Herbst to Serve as Director of Graduate Studies

Bill HolderMay 4, 20114min
Bill Herbst

Bill Herbst, the John Monroe van Vleck Professor of Astronomy, will serve as director of graduate studies, beginning this fall 2011 through spring 2014.

Herbst received his B.A degree from Princeton University, his M. Sc. and Ph.D. degrees from the University of Toronto and has taught at Wesleyan since 1978, often serving as chair of the Astronomy Department and as director of the Van Vleck Observatory. In 2003, he received the Wesleyan Alumni Association’s Binswanger Award for Excellence in Teaching. He has recently served on the Advisory Committee, as chair of the Merit Committee, as vice-chair of RAB and, over the years, on many other faculty committees including the Faculty Planning Committee and as chair of the Student Affairs Committee.

As an astronomer who studies the formation and evolution of young stars and protoplanetary disks, his discoveries have been featured prominently in the journals of his field as well as the popular press. He is particularly known for his work on T Tauri stars, sun-like stars surrounded by disks in which the formation of planets is either already proceeding or imminent. With collaborators at the Max Planck Institute in Germany he has led the world in the discovery of rotation rates of young stars and elucidated the rotation history of sun-like stars from their earliest times. His work has been presented in many venues including the prestigious Protostars and Planets V conference hosted at the University of Hawaii in 2007.

In 1995, with graduate student Kristin Kearns, he discovered, based on observations at Wesleyan, a unique star system now known as KH 15D whose behavior continues to astound astronomers, while informing studies of terrestrial planet formation. In collaboration with his (physics) Ph.D. student Catrina Hamilton, now a faculty member at Dickinson College, he has continued to observe this object with instruments including the world’s largest optical telescopes in Hawaii and Chile and space-based telescopes including Hubble.

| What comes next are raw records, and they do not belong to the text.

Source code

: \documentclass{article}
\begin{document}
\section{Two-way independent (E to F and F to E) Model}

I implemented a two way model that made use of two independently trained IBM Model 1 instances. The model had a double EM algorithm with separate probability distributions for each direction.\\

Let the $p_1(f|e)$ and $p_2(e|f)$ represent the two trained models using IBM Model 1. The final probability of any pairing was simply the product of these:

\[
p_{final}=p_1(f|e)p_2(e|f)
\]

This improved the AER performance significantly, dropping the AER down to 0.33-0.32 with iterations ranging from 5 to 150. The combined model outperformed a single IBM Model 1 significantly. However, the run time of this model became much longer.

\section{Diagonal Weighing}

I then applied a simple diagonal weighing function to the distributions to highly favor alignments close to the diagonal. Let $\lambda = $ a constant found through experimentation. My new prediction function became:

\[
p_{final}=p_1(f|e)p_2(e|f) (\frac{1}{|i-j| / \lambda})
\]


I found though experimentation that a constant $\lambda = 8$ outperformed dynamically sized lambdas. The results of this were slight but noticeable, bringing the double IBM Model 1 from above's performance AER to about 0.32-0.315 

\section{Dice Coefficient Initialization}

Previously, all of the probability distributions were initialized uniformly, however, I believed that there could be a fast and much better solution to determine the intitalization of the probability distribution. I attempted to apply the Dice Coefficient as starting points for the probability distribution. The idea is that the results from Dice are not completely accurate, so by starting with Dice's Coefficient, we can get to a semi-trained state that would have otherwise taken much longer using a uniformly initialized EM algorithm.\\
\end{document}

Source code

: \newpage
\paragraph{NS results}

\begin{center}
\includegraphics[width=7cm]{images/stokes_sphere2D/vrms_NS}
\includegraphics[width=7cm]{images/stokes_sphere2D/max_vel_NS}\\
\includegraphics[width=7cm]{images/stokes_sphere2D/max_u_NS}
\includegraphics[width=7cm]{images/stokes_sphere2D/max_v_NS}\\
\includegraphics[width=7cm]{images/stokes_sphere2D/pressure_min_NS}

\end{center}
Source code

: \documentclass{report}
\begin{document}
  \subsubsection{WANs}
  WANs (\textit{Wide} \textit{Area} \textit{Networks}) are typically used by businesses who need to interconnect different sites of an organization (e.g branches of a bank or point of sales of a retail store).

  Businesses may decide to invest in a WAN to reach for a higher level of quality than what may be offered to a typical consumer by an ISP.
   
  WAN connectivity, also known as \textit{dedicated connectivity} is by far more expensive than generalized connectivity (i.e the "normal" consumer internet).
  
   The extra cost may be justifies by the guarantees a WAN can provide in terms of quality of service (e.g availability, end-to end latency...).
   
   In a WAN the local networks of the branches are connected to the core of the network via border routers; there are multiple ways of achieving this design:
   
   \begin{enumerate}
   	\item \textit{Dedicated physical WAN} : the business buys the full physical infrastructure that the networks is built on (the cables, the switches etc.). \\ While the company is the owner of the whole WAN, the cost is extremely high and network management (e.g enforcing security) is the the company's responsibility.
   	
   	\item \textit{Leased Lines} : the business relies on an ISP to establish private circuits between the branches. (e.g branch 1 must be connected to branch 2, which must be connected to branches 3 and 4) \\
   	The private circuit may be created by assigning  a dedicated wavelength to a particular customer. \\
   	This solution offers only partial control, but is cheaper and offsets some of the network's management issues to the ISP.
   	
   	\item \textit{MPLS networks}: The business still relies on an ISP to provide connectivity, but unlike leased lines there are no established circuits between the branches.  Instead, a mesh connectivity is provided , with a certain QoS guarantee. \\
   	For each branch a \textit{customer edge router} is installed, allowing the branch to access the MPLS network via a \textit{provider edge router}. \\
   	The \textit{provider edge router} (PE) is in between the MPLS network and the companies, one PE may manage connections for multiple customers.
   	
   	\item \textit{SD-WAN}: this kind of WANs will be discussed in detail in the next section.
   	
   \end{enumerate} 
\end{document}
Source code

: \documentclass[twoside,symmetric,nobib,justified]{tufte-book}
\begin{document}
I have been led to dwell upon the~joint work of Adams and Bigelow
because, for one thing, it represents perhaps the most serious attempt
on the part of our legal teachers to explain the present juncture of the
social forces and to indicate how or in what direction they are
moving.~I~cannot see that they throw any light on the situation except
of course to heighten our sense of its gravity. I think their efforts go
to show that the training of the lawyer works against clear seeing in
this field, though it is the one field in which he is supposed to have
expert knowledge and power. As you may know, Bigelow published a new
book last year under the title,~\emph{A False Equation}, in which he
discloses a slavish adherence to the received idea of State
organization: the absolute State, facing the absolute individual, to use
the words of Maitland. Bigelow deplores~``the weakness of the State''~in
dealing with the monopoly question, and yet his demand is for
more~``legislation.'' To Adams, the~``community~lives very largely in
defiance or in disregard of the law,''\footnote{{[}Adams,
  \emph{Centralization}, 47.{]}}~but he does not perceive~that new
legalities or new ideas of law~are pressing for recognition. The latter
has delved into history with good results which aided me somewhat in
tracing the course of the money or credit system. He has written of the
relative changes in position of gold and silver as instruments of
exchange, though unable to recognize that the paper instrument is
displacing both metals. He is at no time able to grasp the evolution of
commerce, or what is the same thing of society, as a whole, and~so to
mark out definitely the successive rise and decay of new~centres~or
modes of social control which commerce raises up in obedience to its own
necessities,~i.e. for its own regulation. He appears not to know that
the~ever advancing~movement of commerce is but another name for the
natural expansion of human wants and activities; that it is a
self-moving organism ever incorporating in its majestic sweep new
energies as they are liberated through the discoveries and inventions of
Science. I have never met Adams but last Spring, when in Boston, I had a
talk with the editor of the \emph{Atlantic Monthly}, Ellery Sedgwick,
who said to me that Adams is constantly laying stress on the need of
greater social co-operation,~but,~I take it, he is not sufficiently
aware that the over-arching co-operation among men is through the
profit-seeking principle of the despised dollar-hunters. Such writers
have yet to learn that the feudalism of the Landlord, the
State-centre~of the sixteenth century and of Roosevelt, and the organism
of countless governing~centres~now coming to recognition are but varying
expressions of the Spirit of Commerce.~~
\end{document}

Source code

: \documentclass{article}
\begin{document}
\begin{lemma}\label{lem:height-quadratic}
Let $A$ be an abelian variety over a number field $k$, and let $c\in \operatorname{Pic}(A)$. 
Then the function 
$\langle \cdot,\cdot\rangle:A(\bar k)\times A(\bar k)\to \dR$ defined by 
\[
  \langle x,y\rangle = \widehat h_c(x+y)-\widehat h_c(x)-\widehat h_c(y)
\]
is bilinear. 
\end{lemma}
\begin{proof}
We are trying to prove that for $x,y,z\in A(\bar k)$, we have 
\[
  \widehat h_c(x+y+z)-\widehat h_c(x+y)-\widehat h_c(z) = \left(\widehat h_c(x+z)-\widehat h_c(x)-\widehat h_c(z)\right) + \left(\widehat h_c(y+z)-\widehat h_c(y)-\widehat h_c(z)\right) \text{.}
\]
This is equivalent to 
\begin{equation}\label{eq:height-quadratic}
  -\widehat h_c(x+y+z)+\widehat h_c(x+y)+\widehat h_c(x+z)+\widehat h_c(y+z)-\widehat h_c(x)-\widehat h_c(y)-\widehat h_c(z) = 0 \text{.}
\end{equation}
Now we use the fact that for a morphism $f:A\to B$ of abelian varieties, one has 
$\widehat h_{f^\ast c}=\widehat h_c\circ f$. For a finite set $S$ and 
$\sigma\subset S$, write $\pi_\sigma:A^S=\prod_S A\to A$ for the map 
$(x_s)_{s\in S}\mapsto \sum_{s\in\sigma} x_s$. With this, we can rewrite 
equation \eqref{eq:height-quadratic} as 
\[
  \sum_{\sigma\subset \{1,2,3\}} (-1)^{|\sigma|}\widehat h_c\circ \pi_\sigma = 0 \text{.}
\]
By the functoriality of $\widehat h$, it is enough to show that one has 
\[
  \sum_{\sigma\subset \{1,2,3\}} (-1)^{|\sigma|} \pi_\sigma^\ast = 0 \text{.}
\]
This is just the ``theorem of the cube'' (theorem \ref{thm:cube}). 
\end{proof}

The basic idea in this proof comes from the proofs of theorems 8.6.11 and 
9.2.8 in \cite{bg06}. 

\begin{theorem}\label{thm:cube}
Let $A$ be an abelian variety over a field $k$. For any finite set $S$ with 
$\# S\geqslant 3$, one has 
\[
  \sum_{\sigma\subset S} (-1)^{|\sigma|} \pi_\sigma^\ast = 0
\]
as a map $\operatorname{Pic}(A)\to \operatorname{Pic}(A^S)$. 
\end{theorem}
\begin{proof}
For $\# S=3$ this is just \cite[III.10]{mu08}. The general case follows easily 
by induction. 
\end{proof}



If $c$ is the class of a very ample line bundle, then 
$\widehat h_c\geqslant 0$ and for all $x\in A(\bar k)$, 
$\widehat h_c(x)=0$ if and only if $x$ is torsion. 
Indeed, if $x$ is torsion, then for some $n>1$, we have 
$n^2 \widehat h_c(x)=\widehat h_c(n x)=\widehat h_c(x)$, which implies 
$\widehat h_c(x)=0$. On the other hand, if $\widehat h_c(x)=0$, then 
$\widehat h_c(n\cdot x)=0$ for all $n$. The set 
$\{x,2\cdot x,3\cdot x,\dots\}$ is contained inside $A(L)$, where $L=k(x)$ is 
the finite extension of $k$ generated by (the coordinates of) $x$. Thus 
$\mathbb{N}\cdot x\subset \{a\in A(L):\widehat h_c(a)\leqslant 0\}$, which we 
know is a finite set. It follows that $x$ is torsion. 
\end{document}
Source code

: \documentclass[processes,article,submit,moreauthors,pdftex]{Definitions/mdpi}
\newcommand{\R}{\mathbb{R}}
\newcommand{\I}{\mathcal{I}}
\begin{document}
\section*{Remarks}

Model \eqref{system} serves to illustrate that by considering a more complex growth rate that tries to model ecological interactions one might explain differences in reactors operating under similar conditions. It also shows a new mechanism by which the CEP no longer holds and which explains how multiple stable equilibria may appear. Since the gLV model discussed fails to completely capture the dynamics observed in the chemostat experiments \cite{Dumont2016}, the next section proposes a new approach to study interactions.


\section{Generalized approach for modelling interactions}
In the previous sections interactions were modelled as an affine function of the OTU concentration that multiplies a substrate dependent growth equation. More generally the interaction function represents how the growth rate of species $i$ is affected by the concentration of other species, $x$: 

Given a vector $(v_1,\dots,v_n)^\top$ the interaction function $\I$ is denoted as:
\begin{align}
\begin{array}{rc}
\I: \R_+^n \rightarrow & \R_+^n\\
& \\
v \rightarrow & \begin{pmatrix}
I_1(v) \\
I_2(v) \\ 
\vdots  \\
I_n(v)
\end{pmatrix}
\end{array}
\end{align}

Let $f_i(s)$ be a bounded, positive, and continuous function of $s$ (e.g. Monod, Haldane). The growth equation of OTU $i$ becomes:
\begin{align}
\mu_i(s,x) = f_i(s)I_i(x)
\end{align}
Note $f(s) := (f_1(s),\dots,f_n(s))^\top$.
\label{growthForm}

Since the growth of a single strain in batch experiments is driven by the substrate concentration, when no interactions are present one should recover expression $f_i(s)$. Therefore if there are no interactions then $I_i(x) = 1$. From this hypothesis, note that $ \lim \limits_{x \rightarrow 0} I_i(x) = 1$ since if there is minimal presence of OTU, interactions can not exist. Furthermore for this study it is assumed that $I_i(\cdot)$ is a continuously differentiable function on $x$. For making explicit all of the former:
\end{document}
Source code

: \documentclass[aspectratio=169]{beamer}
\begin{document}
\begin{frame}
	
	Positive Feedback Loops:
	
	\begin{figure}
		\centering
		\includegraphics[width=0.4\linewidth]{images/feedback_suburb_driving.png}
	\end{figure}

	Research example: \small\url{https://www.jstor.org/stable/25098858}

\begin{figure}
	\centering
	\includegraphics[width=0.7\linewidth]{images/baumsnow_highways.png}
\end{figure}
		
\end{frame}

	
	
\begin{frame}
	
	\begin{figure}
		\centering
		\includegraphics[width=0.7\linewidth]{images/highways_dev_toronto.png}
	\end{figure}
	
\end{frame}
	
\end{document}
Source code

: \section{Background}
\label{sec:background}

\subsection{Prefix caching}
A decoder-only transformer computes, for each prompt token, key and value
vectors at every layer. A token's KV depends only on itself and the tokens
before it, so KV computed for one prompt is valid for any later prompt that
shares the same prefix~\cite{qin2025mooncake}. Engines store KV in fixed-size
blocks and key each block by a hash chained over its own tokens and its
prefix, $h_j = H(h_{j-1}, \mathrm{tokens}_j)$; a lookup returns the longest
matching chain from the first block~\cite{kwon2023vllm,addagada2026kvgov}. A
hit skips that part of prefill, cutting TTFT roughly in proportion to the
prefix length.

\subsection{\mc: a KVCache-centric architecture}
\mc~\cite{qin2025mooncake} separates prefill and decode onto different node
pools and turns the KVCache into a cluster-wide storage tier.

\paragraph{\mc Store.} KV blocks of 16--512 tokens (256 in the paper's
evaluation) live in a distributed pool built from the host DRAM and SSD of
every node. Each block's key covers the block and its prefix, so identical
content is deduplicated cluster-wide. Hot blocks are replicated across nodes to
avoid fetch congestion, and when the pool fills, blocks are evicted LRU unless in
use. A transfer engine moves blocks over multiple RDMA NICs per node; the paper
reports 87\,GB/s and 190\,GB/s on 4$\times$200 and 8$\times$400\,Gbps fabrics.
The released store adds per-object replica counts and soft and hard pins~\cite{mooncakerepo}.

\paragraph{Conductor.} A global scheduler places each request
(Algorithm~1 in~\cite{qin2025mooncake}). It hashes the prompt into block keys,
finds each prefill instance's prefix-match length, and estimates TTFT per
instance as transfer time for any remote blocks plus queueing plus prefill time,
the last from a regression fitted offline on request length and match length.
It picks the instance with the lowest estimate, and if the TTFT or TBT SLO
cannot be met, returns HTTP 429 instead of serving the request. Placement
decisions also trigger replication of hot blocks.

A 2008 paper to Nature summarized the accumulated evidence that the first steps of planet formation are well underway in this system, leading to widespread press coverage including articles in The New York Times.

Herbst is the primary or contributing author of more than 250 publications in the astronomical literature and has received continuous grant support for his research from either the NSF or NASA, through its Origins of Solar Systems program, since 1982. He is also the Principal Investigator of an NSF grant that supports the Keck Northeast Astronomy Consortium, a group of eight institutions including Wesleyan that has supported an astronomy research program for undergraduates since 1990. Other service to the professional community has included many NSF and NASA review panels and service on several visiting committees at institutions across the country, including the National Optical Astronomy Observatory.

“I am grateful to David Bodznick, dean of the Natural Sciences and Mathematics, and Ishita Mukerji, current director of graduate studies, for their advice and support as I considered this appointment,” says Rob Rosenthal, provost and vice president for Academic Affairs, the John E. Andrus Professor of Sociology. “Ishita Mukerji deserves much appreciation for her service and contributions as director of graduate studies.”